LSU, held to one hit through five innings by Kaufman (11-5), got three hits in the sixth to regain the lead.
Third baseman Nathan Dunn beat out a grounder to short, then with one out Cooley singled. After Wilson was hit by a pitch to load the bases, Bowles lined a ball off the wall in right. He was held to a single when the runners delayed to see if it would be caught. But his hit put LSU ahead 2-1.
"I just wanted to put the ball in play and get us the lead," Bowles said. "It would have been nice to get more than a single off a ball hit that far, but it did the job."
Florida's final threat came in the eighth when Castaldo doubled with two outs. Patrick Coogan came on in relief of Yarnall and struck out Duncan.

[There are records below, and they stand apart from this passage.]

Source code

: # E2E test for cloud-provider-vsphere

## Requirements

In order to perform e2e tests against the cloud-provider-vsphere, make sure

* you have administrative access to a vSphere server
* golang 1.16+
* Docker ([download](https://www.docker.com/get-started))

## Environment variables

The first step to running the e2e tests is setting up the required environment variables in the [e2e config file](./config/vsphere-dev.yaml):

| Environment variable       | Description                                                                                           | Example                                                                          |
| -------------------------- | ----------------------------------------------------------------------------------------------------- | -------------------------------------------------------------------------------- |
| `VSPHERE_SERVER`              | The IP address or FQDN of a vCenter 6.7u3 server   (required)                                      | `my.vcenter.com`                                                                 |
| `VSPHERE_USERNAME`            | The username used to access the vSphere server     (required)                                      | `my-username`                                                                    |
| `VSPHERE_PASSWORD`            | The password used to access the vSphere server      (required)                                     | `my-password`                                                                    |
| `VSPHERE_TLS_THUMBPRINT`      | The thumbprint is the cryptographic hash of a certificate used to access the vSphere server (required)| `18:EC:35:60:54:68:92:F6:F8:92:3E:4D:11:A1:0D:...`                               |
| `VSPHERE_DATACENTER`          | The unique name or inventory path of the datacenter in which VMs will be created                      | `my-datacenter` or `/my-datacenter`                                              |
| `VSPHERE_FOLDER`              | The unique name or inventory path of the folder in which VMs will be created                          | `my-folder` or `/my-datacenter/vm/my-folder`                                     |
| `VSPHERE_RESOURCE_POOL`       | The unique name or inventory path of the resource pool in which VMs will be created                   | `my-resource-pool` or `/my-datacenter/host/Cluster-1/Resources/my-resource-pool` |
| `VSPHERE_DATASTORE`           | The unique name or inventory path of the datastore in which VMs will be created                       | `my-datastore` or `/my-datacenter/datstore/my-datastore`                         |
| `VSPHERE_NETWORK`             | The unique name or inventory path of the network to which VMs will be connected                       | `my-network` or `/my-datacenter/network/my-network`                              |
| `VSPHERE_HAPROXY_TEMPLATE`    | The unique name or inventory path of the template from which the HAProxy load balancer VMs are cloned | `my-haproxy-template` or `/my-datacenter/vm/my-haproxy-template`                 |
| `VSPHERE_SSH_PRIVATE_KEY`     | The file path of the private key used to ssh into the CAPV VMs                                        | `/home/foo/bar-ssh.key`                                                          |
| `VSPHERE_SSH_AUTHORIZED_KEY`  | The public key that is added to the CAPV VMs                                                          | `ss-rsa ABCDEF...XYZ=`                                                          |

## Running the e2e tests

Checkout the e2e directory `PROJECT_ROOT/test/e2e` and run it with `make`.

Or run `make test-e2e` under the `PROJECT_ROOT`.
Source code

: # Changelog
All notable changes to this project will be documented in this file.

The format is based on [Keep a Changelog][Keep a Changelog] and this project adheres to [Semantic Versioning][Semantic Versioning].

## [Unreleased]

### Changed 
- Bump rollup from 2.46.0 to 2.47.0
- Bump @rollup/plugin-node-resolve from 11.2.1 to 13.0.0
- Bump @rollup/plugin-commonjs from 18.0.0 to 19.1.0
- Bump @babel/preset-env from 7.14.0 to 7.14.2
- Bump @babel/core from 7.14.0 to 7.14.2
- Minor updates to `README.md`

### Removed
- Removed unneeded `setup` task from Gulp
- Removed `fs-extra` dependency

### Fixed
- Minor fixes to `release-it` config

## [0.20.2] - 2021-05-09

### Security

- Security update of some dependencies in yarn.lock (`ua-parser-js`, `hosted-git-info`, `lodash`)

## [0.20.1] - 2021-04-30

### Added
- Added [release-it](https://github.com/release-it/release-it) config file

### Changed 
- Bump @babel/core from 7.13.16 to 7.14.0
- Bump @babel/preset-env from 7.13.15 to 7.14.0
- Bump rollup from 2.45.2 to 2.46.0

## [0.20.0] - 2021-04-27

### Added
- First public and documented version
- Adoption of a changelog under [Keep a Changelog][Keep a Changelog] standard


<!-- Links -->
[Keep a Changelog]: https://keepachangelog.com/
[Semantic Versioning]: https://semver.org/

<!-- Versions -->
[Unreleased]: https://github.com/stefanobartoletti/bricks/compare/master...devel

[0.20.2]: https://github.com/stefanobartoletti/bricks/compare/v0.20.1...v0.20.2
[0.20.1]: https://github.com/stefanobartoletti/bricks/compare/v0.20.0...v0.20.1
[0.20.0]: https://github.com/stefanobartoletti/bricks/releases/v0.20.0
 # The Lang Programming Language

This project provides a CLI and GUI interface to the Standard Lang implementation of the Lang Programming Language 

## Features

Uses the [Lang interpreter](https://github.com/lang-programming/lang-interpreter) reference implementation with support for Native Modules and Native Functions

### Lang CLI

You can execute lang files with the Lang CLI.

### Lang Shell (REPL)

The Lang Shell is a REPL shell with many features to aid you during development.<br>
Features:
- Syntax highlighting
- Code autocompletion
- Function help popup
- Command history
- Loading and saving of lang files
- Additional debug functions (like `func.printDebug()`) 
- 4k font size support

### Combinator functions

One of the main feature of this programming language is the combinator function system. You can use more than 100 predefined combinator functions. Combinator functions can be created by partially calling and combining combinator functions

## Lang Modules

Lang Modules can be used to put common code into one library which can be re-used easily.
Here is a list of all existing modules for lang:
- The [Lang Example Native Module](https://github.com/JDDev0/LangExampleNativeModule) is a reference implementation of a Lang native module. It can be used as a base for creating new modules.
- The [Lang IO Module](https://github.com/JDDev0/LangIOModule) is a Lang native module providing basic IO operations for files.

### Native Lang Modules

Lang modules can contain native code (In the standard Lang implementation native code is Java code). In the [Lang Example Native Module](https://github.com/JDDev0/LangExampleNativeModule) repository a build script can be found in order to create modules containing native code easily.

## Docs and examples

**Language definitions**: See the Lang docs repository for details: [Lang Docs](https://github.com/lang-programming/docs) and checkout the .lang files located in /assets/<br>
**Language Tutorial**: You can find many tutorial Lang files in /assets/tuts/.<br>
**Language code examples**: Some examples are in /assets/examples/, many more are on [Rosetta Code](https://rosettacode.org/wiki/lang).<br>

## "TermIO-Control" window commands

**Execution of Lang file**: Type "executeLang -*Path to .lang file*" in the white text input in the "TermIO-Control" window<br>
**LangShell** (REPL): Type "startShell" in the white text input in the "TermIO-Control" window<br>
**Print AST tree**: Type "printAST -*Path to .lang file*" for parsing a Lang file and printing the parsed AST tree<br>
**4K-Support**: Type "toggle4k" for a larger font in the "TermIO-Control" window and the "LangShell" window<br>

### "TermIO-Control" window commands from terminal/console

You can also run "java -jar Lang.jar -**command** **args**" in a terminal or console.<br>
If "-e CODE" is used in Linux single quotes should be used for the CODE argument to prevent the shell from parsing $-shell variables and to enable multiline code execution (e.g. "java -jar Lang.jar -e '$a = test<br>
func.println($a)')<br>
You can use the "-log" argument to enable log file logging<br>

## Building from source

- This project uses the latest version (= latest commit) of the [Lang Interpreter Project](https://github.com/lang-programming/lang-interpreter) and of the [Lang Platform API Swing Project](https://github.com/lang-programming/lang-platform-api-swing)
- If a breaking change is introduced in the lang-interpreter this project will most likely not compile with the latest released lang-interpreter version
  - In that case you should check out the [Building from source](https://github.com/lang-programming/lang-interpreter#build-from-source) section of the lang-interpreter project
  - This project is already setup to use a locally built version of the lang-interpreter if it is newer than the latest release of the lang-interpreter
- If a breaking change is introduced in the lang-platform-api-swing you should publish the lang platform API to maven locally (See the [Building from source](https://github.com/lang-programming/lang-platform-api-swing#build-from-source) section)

Then Chris Demouy and Jake Esteves combined on a perfect ninth inning.
In an earlier game this season against Florida, Coogan said, he blew a four-run lead for Yarnall.
"I felt I owed something," he said. "Not just to Ed, but to Florida, too."
Louisiana State, which won CWS titles in 1991 and 1993, will face Miami, which earned championships in 1982 and 1985.
"We don't know much about Miami because we've been focusing on the teams in our bracket," Bertman said. "We'll get the tapes out as soon as we get back to the hotel."